Atoms had never been seen before. Defined as the smallest particles possible and the basic building blocks of all matter, they were invisibly small, in the late nineteenth century still more theoretical than real. How could someone claim to have found something smaller? How could particles get any smaller?
J. J. Thomson discovered the electron and proved that it existed, without ever being able to see or isolate one. Electrons were the first subatomic particles to be discovered, the first particle of matter identified that was smaller than an atom. This discovery also finally provided some physical proof of, and description of, the basic unit that carried electricity. Thomson’s experiments and discovery began a new field of science, particle physics.
He was born Joseph John Thomson in December, 1856, in Manchester, England. By age 11 he had dropped his first names and used only his initials, J. J. Thomson began engineering studies at age 14 at Owens College and later brought a math and engineering background to the study of physics. In 1884 he was appointed to chair Cambridge’s famed Cavendish physics lab. Thirteen years later and still at Cavendish, Thomson conducted the experiment that discovered the electron.
Cathode rays were discovered by German Julius Plucker in 1856. However, scientists couldn’t agree on what cathode rays were. A great controversy boiled: were they waves or were they particles? Science’s greatest minds argued back and forth.
In 1896 Thomson decided to design experiments that would settle this dispute. He built a cathode ray tube and fired its mysterious rays at a metal plate. The plate picked up a negative charge. This proved that cathode rays had to carry a negative charge. Next, he confirmed with a fluorescent-coated ruler that a magnetic field would deflect cathode rays. (Others had conducted this experiment.)
Thomson attached thin metal plates inside his cathode ray tube to a battery and showed that an electrical field could also deflect cathode rays. (The spot that lit up on his fluorescent ruler shifted when he connected the battery.)
Finally, Thomson built a new cathode ray tube with a thin slit through a metal plate. Cathode rays were channeled through this narrow slit. Beyond that metal plate he added a magnetic field to deflect cathode rays in one direction, followed by an electric field that would deflect them back in the other direction.

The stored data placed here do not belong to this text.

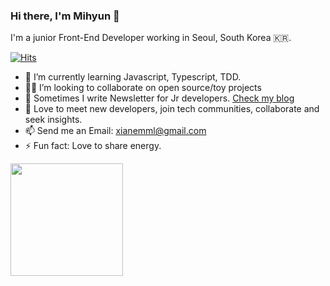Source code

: ### Hi there, I'm Mihyun 👋

I'm a junior Front-End Developer working in Seoul, South Korea 🇰🇷.


[![Hits](https://hits.seeyoufarm.com/api/count/incr/badge.svg?url=https%3A%2F%2Fgithub.com%2Fxianeml&count_bg=%2300C7FF&title_bg=%237E7E7E&icon=&icon_color=%2300C7FF&title=Today&edge_flat=false)](https://hits.seeyoufarm.com)


- 🌱  I’m currently learning Javascript, Typescript, TDD.
- 🏄‍♂️ I’m looking to collaborate on open source/toy projects
- 📝  Sometimes I write Newsletter for Jr developers. [Check my blog](https://xianeml.tistory.com/category/%F0%9F%93%A9%20News%20Letter)
- 💬  Love to meet new developers, join tech communities, collaborate and seek insights.
- 📫  Send me an Email: xianemml@gmail.com
- ⚡  Fun fact: Love to share energy.


<img height="180em" src="https://github-readme-stats.vercel.app/api?username=xianeml&show_icons=true&hide_border=true&&count_private=true&include_all_commits=true&theme=dracula" />
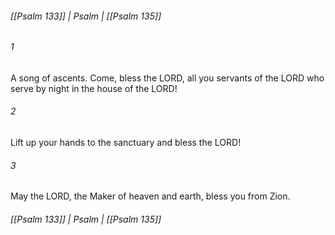 ###### [[Psalm 133]] | Psalm | [[Psalm 135]]

###### 1
A song of ascents. Come, bless the LORD, all you servants of the LORD who serve by night in the house of the LORD!
###### 2
Lift up your hands to the sanctuary and bless the LORD!
###### 3
May the LORD, the Maker of heaven and earth, bless you from Zion.

###### [[Psalm 133]] | Psalm | [[Psalm 135]]
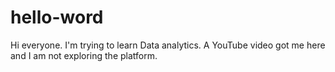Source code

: # hello-word

Hi everyone. I'm trying to learn Data analytics. A YouTube video got me here and I am not exploring the platform.
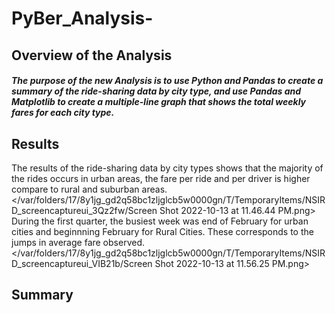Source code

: # PyBer_Analysis-

## Overview of the Analysis

##### The purpose of the new Analysis is to use Python and Pandas to create a summary of the ride-sharing data by city type, and use Pandas and Matplotlib to create a multiple-line graph that shows the total weekly fares for each city type.

## Results

The results of the ride-sharing data by city types shows that the majority of the rides occurs in urban areas, the fare per ride and per driver is higher compare to rural and suburban areas.
</var/folders/17/8y1jg_gd2q58bc1zljglcb5w0000gn/T/TemporaryItems/NSIRD_screencaptureui_3Qz2fw/Screen Shot 2022-10-13 at 11.46.44 PM.png>
During the first quarter, the busiest week was end of February for urban cities and beginnning February for Rural Cities. These corresponds to the jumps in average fare observed.
</var/folders/17/8y1jg_gd2q58bc1zljglcb5w0000gn/T/TemporaryItems/NSIRD_screencaptureui_VIB21b/Screen Shot 2022-10-13 at 11.56.25 PM.png>
## Summary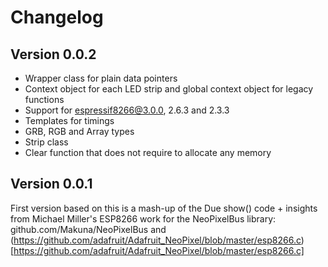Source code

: # Changelog

## Version 0.0.2

- Wrapper class for plain data pointers
- Context object for each LED strip and global context object for legacy functions
- Support for espressif8266@3.0.0, 2.6.3 and 2.3.3
- Templates for timings
- GRB, RGB and Array types
- Strip class
- Clear function that does not require to allocate any memory

## Version 0.0.1

First version based on this is a mash-up of the Due show() code + insights from Michael Miller's
ESP8266 work for the NeoPixelBus library: github.com/Makuna/NeoPixelBus and
(https://github.com/adafruit/Adafruit_NeoPixel/blob/master/esp8266.c)[https://github.com/adafruit/Adafruit_NeoPixel/blob/master/esp8266.c]

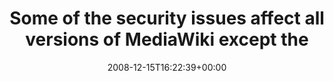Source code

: ---
retweeted: false
source: <a href="http://twitter.com" rel="nofollow">Twitter Web Client</a>
entities:
  hashtags:
  - text: seufz
    indices:
    - '104'
    - '110'
  - text: upgrade
    indices:
    - '111'
    - '119'
  symbols: []
  user_mentions: []
  urls: []
display_text_range:
- '0'
- '119'
favorite_count: '0'
id_str: '1058756652'
truncated: false
retweet_count: '0'
id: '1058756652'
created_at: Mon Dec 15 16:22:39 +0000 2008
favorited: false
full_text: 'Some of the security issues affect *all* versions of MediaWiki except
  the versions released today [...] #seufz #upgrade'
lang: en
tags:
- seufz
- upgrade
- pesos/twitter
date: '2008-12-15T16:22:39+00:00'
src: https://twitter.com/bascht/status/1058756652
original_url: https://twitter.com/bascht/status/1058756652
type: twitter_tweet
text: 'Some of the security issues affect *all* versions of MediaWiki except the versions
  released today [...] #seufz #upgrade'
title: Some of the security issues affect all versions of MediaWiki except the

---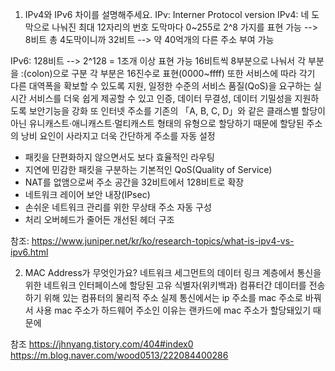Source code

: 1. IPv4와 IPv6 차이를 설명해주세요.
   IPv: Interner Protocol version
   IPv4: 네 도막으로 나눠진 최대 12자리의 번호
   도막마다 0~255로 2^8 가지를 표현 가능 --> 8비트
   총 4도막이니까 32비트 --> 약 40억개의 다른 주소 부여 가능

IPv6: 128비트 --> 2^128 = 1조개 이상 표현 가능
16비트씩 8부분으로 나눠서 각 부분을 :(colon)으로 구분
각 부분은 16진수로 표현(0000~ffff)
또한 서비스에 따라 각기 다른 대역폭을 확보할 수 있도록 지원, 일정한 수준의 서비스 품질(QoS)을 요구하는 실시간 서비스를 더욱 쉽게 제공할 수 있고 인증, 데이터 무결성, 데이터 기밀성을 지원하도록 보안기능을 강화
또 인터넷 주소를 기존의 「A, B, C, D」와 같은 클래스별 할당이 아닌 유니캐스트·애니캐스트·멀티캐스트 형태의 유형으로 할당하기 때문에 할당된 주소의 낭비 요인이 사라지고 더욱 간단하게 주소를 자동 설정

- 패킷을 단편화하지 않으면서도 보다 효율적인 라우팅
- 지연에 민감한 패킷을 구분하는 기본적인 QoS(Quality of Service)
- NAT를 없앰으로써 주소 공간을 32비트에서 128비트로 확장
- 네트워크 레이어 보안 내장(IPsec)
- 손쉬운 네트워크 관리를 위한 무상태 주소 자동 구성
- 처리 오버헤드가 줄어든 개선된 헤더 구조

참조: https://www.juniper.net/kr/ko/research-topics/what-is-ipv4-vs-ipv6.html

2. MAC Address가 무엇인가요?
   네트워크 세그먼트의 데이터 링크 계층에서 통신을 위한 네트워크 인터페이스에 할당된 고유 식별자(위키백과)
   컴퓨터간 데이터를 전송하기 위해 있는 컴퓨터의 물리적 주소
   실제 통신에서는 ip 주소를 mac 주소로 바꿔서 사용
   mac 주소가 하드웨어 주소인 이유는 랜카드에 mac 주소가 할당돼있기 때문에

참조
https://jhnyang.tistory.com/404#index0
https://m.blog.naver.com/wood0513/222084400286
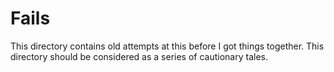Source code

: # Fails

This directory contains old attempts at this before I got things together.  This directory should be considered as a series of cautionary tales.
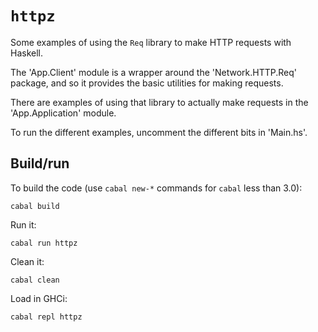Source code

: # `httpz`

Some examples of using the `Req` library to make HTTP requests with Haskell.

The 'App.Client' module is a wrapper around the 'Network.HTTP.Req' package,
and so it provides the basic utilities for making requests. 

There are examples of using that library to actually make requests
in the 'App.Application' module.

To run the different examples, uncomment the different bits in 'Main.hs'.


## Build/run

To build the code (use `cabal new-*` commands for `cabal` less than 3.0):

    cabal build

Run it:

    cabal run httpz

Clean it:

    cabal clean

Load in GHCi:

    cabal repl httpz


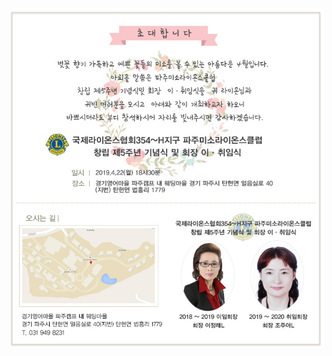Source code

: <html>
  <head>
        <title></title>
   </head>
   <body>
         <img src="tyit.jpg">
    </body>
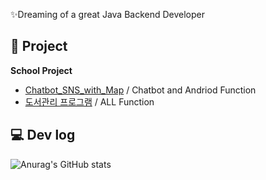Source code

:✨Dreaming of a great Java Backend Developer
## 📝 Project
**School Project**
- [Chatbot_SNS_with_Map]( https://github.com/WooJinDeve/BIT_Project--Chatbot_SNS_with_Map) / Chatbot and Andriod Function
- [도서관리 프로그램](https://github.com/jangwon3828/University/tree/main/%EB%8F%84%EC%84%9C%EA%B4%80%EB%A6%AC) / ALL Function
 
## 💻 Dev log</br>
 ![Anurag's GitHub stats](https://github-readme-stats.vercel.app/api?username=jangwon3828&show_icons=true&theme=cobalt)


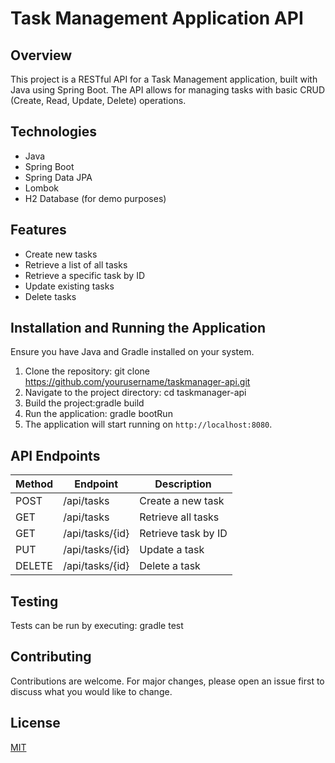 # Task Management Application API

## Overview
This project is a RESTful API for a Task Management application, built with Java using Spring Boot. The API allows for managing tasks with basic CRUD (Create, Read, Update, Delete) operations.

## Technologies
- Java
- Spring Boot
- Spring Data JPA
- Lombok
- H2 Database (for demo purposes)

## Features
- Create new tasks
- Retrieve a list of all tasks
- Retrieve a specific task by ID
- Update existing tasks
- Delete tasks

## Installation and Running the Application
Ensure you have Java and Gradle installed on your system.

1. Clone the repository: git clone https://github.com/yourusername/taskmanager-api.git
2. Navigate to the project directory: cd taskmanager-api
3.  Build the project:gradle build
4.  Run the application: gradle bootRun
5.  The application will start running on `http://localhost:8080`.

## API Endpoints
| Method | Endpoint        | Description               |
| ------ | --------------- | ------------------------- |
| POST   | /api/tasks      | Create a new task         |
| GET    | /api/tasks      | Retrieve all tasks        |
| GET    | /api/tasks/{id} | Retrieve task by ID       |
| PUT    | /api/tasks/{id} | Update a task             |
| DELETE | /api/tasks/{id} | Delete a task             |

## Testing
Tests can be run by executing: gradle test

## Contributing
Contributions are welcome. For major changes, please open an issue first to discuss what you would like to change.

## License
[MIT](https://choosealicense.com/licenses/mit/)
      
   
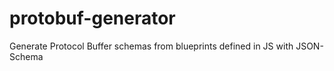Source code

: # protobuf-generator
Generate Protocol Buffer schemas from blueprints defined in JS with JSON-Schema
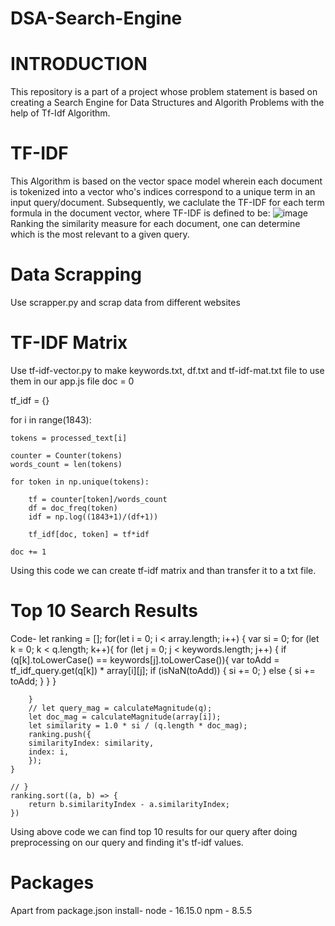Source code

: # DSA-Search-Engine
# INTRODUCTION
This repository is a part of a project whose problem statement is based on creating a Search Engine for Data Structures and Algorith Problems with the help of Tf-Idf Algorithm.
# TF-IDF
This Algorithm is based on the vector space model wherein each document is tokenized into a vector who's indices correspond to a unique term in an input query/document. Subsequently, we caclulate the TF-IDF for each term formula in the document vector, where TF-IDF is defined to be:
![image](https://user-images.githubusercontent.com/72646890/170714852-db0a93f6-98d2-4229-9791-f31b4c0a5dc8.png)
Ranking the similarity measure for each document, one can determine which is the most relevant to a given query.
# Data Scrapping
Use scrapper.py and scrap data from different websites
# TF-IDF Matrix
Use tf-idf-vector.py to make keywords.txt, df.txt and tf-idf-mat.txt file to use them in our app.js file
doc = 0

tf_idf = {}

for i in range(1843):
    
    tokens = processed_text[i]
    
    counter = Counter(tokens)
    words_count = len(tokens)
    
    for token in np.unique(tokens):
        
        tf = counter[token]/words_count
        df = doc_freq(token)
        idf = np.log((1843+1)/(df+1))
        
        tf_idf[doc, token] = tf*idf

    doc += 1
Using this code we can create tf-idf matrix and than transfer it to a txt file.
# Top 10 Search Results
Code-
let ranking = [];
    for(let i = 0; i < array.length; i++) {
        var si = 0;
        for (let k = 0; k < q.length; k++){
        for (let j = 0; j < keywords.length; j++) {
            if (q[k].toLowerCase() == keywords[j].toLowerCase()){
                var toAdd = tf_idf_query.get(q[k]) * array[i][j];
                if (isNaN(toAdd)) {
                si += 0;
                } else {
                si += toAdd;
                }
            }
        }
            
        }
        // let query_mag = calculateMagnitude(q);
        let doc_mag = calculateMagnitude(array[i]);
        let similarity = 1.0 * si / (q.length * doc_mag);
        ranking.push({
        similarityIndex: similarity,
        index: i,
        });
    }
        
    // }
    ranking.sort((a, b) => {
        return b.similarityIndex - a.similarityIndex;
    })
Using above code we can find top 10 results for our query after doing preprocessing on our query and finding it's tf-idf values.
# Packages
Apart from package.json install-
node - 16.15.0
npm - 8.5.5
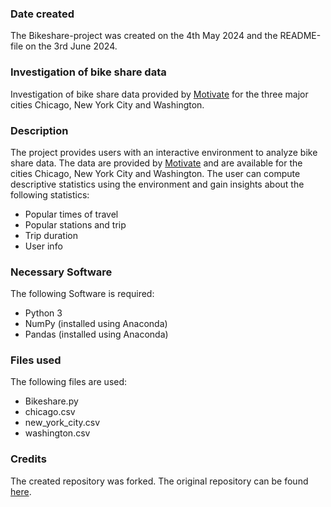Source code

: ### Date created
The Bikeshare-project was created on the 4th May 2024 and the README-file on the 3rd June 2024.

### Investigation of bike share data
Investigation of bike share data provided by [Motivate](https://motivateco.com) for the three major cities Chicago, New York City and Washington.

### Description
The project provides users with an interactive environment to analyze bike share data. The data are provided by [Motivate](https://motivateco.com) and are available for the cities Chicago, New York City and Washington. The user can compute descriptive statistics using the environment and gain insights about the following statistics:
* Popular times of travel
* Popular stations and trip
* Trip duration
* User info

### Necessary Software
The following Software is required:
* Python 3
* NumPy (installed using Anaconda)
* Pandas (installed using Anaconda)


### Files used
The following files are used:
* Bikeshare.py
* chicago.csv
* new_york_city.csv
* washington.csv

### Credits
The created repository was forked. The original repository can be found [here](https://github.com/udacity/pdsnd_github).

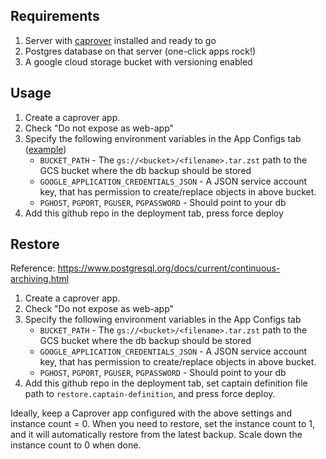 ## Requirements

1. Server with [caprover](https://caprover.com/) installed and ready to go
2. Postgres database on that server (one-click apps rock!)
3. A google cloud storage bucket with versioning enabled

## Usage

1. Create a caprover app. 
2. Check "Do not expose as web-app"
3. Specify the following environment variables in the App Configs tab ([example](.env.example))
    - `BUCKET_PATH` - The `gs://<bucket>/<filename>.tar.zst` path to the GCS bucket where the db backup should be stored
    - `GOOGLE_APPLICATION_CREDENTIALS_JSON` - A JSON service account key, that has permission to create/replace objects in above bucket.
    - `PGHOST`, `PGPORT`, `PGUSER`, `PGPASSWORD` - Should point to your db
4. Add this github repo in the deployment tab, press force deploy

## Restore

Reference: https://www.postgresql.org/docs/current/continuous-archiving.html

1. Create a caprover app.
2. Check "Do not expose as web-app"
3. Specify the following environment variables in the App Configs tab
    - `BUCKET_PATH` - The `gs://<bucket>/<filename>.tar.zst` path to the GCS bucket where the db backup should be stored
    - `GOOGLE_APPLICATION_CREDENTIALS_JSON` - A JSON service account key, that has permission to create/replace objects in above bucket.
    - `PGHOST`, `PGPORT`, `PGUSER`, `PGPASSWORD` - Should point to your db
4. Add this github repo in the deployment tab, set captain definition file path to `restore.captain-definition`, and press force deploy.

Ideally, keep a Caprover app configured with the above settings and instance count = 0. When you need to restore,
set the instance count to 1, and it will automatically restore from the latest backup. Scale down the instance
count to 0 when done.
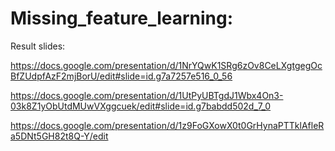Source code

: # Missing_feature_learning:
Result slides:

https://docs.google.com/presentation/d/1NrYQwK1SRg6zOv8CeLXgtgegOcBfZUdpfAzF2mjBorU/edit#slide=id.g7a7257e516_0_56

https://docs.google.com/presentation/d/1UtPyUBTgdJ1Wbx4On3-03k8Z1yObUtdMUwVXggcuek/edit#slide=id.g7babdd502d_7_0

https://docs.google.com/presentation/d/1z9FoGXowX0t0GrHynaPTTklAfleRa5DNt5GH82t8Q-Y/edit

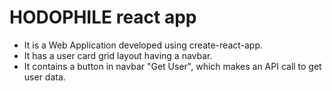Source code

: # HODOPHILE react app
- It is a Web Application developed using create-react-app.
- It has a user card grid layout having a navbar.
- It contains a button in navbar "Get User", which makes an API call to get user data.
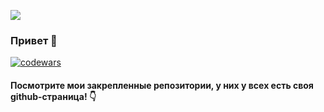 ![](https://img1.picmix.com/output/stamp/normal/9/0/3/6/2066309_ec180.gif)
### Привет 👋

[![codewars](https://www.codewars.com/users/andrnaz/badges/large)](https://www.codewars.com/users/andrnaz)

#### Посмотрите мои закрепленные репозитории, у них у всех есть своя github-страница! 👇
<!--
**AndreNazar/AndreNazar** is a ✨ _special_ ✨ repository because its `README.md` (this file) appears on your GitHub profile.

Here are some ideas to get you started:

- 🔭 I’m currently working on ...
- 🌱 I’m currently learning ...
- 👯 I’m looking to collaborate on ...
- 🤔 I’m looking for help with ...
- 💬 Ask me about ...
- 📫 How to reach me: ...
- 😄 Pronouns: ...
- ⚡ Fun fact: ...
-->
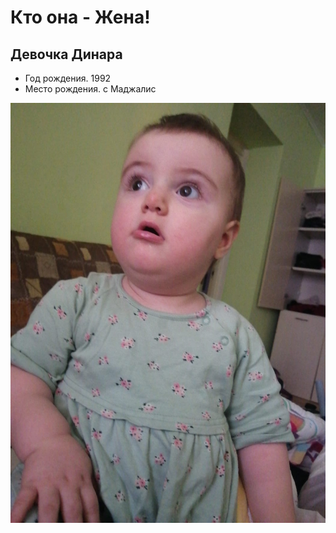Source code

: # Кто она - Жена!

## Девочка Динара

* Год рождения. 1992
* Место рождения. c Маджалис

![Привет,это Кумсият!](Кумсият.jpeg)

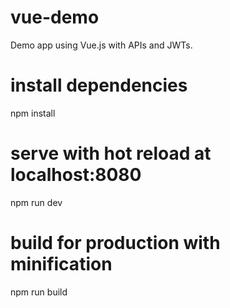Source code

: # vue-demo

Demo app using Vue.js with APIs and JWTs.

# install dependencies
npm install

# serve with hot reload at localhost:8080
npm run dev

# build for production with minification
npm run build
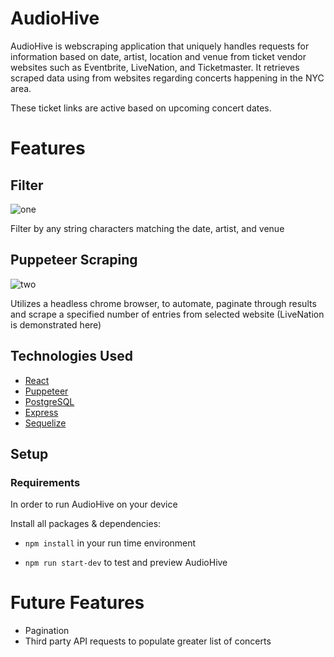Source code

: 
# AudioHive

AudioHive is webscraping application that uniquely handles requests for information based on date, artist, location and venue from ticket vendor websites such as Eventbrite, LiveNation, and Ticketmaster. It retrieves scraped data using from websites regarding concerts happening in the NYC area.

These ticket links are active based on upcoming concert dates.

# Features

## Filter

![one](https://media.giphy.com/media/iIM85U1IZvl77vELRX/giphy.gif)

Filter by any string characters matching the date, artist, and venue

## Puppeteer Scraping

![two](https://media.giphy.com/media/ZAqfT3asYOAU6zYy8T/giphy.gif)

Utilizes a headless chrome browser, to automate, paginate through results and scrape a specified number of entries from selected website (LiveNation is demonstrated here)

## Technologies Used

* [React](https://reactjs.org/docs/getting-started.html)
* [Puppeteer](https://developers.google.com/web/tools/puppeteer/get-started)
* [PostgreSQL](https://www.postgresql.org/about/)
* [Express](https://expressjs.com/)
* [Sequelize](https://sequelize.org/master/manual/getting-started.html)

## Setup

### Requirements

In order to run AudioHive on your device

Install all packages & dependencies:

* `npm install` in your run time environment

* `npm run start-dev` to test and preview AudioHive

# Future Features

* Pagination
* Third party API requests to populate greater list of concerts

Thomson knew the force these two fields created. Once he measured the amount of deflection (change of direction) each force created in the stream of cathode rays, he could calculate the mass of the particles in this cathode ray stream. That would finally solve the mystery by identifying the specific particles.
He ran his experiment and didn’t believe his results. The ratio of electric charge to particle mass was way too big, and that meant that the mass of these particles had to be much smaller than any known particle.
He repeated the experiment a hundred times. He ripped apart and rebuilt each piece of equipment. The results were always the same. The mass of this particle had to be less than
1/1000 of the mass of a proton (a hydrogen atom), one thousand times smaller than the smallest atom, supposedly the smallest possible particle.
Thomson had discovered a new particle, the first subatomic particle. It took hundreds of demonstrations and several detailed articles before anyone believed that his new particles existed.
In 1891 Irish physicist George Stoney had named the fundamental unit (particle) of electricity the “electron” without having any idea what that particle was like. Thomson decided to use Stoney’s name (electron) for his new particle since it carried electrical current. In 1898 a Frenchman named Bequerel found photographic proof of the existence of subatomic particles to confirm Thomson’s discovery.
If an electron weighed the same as a dime, a proton would weigh the same as a gallon of milk.